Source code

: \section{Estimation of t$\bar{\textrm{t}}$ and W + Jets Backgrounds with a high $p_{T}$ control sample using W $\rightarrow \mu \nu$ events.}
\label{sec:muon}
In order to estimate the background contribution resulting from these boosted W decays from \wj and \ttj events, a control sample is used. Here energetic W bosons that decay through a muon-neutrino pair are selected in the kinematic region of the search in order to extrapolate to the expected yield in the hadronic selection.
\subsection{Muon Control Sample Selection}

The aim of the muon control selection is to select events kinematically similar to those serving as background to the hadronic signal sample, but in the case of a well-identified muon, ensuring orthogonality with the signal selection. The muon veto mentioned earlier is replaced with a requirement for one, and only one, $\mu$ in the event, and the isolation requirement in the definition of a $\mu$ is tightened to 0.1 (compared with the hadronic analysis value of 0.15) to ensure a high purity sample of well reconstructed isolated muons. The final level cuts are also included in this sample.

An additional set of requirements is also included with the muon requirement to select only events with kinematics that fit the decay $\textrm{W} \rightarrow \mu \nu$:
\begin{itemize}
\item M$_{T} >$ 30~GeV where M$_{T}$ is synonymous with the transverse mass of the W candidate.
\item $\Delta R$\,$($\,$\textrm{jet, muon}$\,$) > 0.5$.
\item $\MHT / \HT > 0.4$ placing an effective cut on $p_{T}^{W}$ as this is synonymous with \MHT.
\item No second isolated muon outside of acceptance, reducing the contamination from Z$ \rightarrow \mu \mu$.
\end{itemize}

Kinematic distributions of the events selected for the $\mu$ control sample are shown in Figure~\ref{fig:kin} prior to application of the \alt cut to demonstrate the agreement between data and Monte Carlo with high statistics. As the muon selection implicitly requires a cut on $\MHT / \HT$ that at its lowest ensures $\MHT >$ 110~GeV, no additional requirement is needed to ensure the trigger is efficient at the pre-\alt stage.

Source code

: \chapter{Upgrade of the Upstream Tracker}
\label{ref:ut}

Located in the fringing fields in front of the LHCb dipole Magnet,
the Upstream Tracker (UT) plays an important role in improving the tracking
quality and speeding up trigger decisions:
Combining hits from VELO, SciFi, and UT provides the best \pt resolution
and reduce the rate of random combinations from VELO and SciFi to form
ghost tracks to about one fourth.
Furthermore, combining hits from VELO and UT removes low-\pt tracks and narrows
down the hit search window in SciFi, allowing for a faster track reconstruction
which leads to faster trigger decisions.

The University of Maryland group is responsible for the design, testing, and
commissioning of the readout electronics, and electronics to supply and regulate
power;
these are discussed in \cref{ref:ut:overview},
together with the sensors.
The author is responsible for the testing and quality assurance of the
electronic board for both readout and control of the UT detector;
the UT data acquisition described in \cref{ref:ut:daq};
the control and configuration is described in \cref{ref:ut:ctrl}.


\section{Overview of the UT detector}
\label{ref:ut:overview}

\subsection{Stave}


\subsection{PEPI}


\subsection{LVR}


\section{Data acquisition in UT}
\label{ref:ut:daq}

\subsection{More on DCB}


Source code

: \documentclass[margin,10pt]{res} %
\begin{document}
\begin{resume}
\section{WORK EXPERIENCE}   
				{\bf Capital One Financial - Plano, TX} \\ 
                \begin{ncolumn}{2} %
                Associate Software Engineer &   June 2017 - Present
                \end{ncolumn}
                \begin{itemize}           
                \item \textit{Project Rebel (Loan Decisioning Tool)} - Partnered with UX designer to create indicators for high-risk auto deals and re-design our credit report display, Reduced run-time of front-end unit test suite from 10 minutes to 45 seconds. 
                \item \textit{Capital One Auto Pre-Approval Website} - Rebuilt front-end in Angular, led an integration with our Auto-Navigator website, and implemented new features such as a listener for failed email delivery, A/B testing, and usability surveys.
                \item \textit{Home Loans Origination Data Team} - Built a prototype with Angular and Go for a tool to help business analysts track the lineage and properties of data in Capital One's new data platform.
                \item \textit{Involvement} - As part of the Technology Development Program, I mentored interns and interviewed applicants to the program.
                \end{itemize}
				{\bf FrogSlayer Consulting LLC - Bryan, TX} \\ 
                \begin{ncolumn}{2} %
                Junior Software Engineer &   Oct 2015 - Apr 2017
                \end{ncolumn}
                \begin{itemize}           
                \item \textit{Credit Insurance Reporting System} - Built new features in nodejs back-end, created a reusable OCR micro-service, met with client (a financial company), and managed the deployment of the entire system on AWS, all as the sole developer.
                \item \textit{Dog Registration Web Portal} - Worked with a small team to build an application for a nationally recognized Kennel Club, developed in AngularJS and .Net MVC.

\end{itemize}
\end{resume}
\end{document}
++++++++
» **ASSIGNMENT**
From the listing above, output exactly the run of lines that starts with the line containing "FrogSlayer Consulting LLC" and ends with the line containing "the sole developer.".

» **WRITTEN ANSWER**
				{\bf FrogSlayer Consulting LLC - Bryan, TX} \\ 
                \begin{ncolumn}{2} %
                Junior Software Engineer &   Oct 2015 - Apr 2017
                \end{ncolumn}
                \begin{itemize}           
                \item \textit{Credit Insurance Reporting System} - Built new features in nodejs back-end, created a reusable OCR micro-service, met with client (a financial company), and managed the deployment of the entire system on AWS, all as the sole developer.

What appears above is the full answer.